_YOUR INSTRUCTIONS:_
Below are records; reproduce exactly the lines from the one that has "#### 4. Protocol Flexibility" through the one that has "- **Limited Optimization**: Basic", ends included, and nothing more.

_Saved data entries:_
· · ·

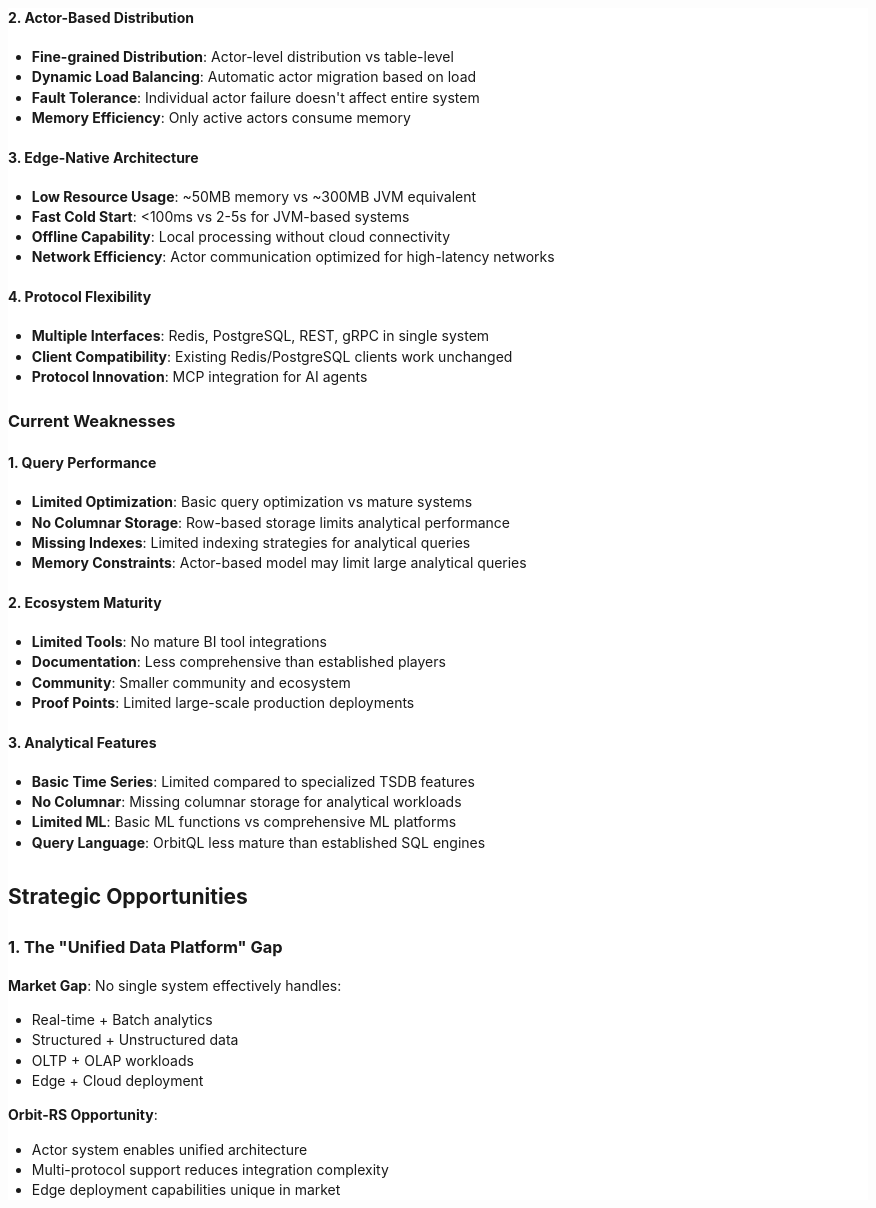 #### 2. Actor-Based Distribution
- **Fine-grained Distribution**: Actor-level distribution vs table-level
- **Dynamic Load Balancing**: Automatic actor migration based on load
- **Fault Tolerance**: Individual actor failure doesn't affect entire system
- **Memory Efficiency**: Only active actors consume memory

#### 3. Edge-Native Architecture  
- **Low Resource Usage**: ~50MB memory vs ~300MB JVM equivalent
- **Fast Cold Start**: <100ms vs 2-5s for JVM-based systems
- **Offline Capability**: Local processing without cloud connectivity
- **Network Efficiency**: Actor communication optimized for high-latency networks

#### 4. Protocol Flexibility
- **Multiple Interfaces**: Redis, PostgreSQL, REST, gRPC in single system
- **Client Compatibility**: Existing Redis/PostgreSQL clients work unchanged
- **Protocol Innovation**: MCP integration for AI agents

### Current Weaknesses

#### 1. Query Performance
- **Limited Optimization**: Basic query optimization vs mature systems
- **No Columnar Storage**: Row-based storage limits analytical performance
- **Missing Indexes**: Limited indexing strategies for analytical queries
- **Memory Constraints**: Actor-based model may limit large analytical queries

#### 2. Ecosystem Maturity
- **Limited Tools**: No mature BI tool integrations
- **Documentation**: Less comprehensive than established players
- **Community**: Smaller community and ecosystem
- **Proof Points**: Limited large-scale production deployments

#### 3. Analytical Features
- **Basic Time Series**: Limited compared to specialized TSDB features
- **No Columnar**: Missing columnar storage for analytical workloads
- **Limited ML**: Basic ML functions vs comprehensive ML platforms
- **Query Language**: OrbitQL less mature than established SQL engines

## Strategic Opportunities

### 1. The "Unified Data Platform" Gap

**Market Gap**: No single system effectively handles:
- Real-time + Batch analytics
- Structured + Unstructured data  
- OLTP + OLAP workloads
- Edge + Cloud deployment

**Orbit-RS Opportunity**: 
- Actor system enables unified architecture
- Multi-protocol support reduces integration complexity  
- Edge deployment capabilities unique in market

· · ·

_EXERCISE RESULT:_
#### 4. Protocol Flexibility
- **Multiple Interfaces**: Redis, PostgreSQL, REST, gRPC in single system
- **Client Compatibility**: Existing Redis/PostgreSQL clients work unchanged
- **Protocol Innovation**: MCP integration for AI agents

### Current Weaknesses

#### 1. Query Performance
- **Limited Optimization**: Basic query optimization vs mature systems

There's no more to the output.